Plain-text document sources:

═══

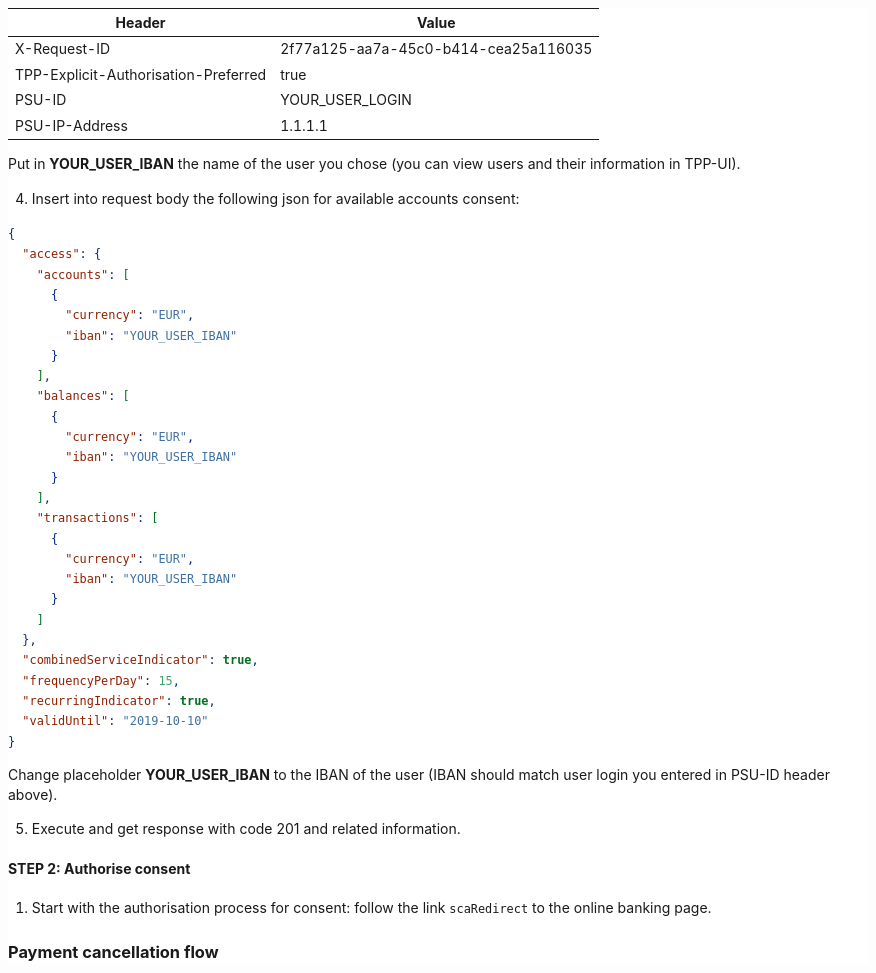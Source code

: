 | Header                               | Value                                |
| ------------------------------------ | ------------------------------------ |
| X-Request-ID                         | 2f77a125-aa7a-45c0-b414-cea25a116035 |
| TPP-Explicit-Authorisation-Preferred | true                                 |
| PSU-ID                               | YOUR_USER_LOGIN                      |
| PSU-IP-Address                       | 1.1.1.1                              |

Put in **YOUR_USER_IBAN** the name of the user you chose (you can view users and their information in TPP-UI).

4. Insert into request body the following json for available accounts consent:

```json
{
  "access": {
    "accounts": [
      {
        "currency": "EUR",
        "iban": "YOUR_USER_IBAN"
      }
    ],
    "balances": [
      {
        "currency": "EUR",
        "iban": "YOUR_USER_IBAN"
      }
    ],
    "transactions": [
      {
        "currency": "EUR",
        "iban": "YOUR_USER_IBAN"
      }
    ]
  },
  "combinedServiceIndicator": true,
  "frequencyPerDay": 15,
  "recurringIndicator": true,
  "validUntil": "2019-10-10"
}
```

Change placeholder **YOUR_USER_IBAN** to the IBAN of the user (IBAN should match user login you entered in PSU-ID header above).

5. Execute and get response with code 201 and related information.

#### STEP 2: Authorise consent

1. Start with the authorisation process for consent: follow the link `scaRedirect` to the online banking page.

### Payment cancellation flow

═══

Extract each line holding the word "information" from the records.

EXERCISE OUTPUT -
Put in **YOUR_USER_IBAN** the name of the user you chose (you can view users and their information in TPP-UI).
5. Execute and get response with code 201 and related information.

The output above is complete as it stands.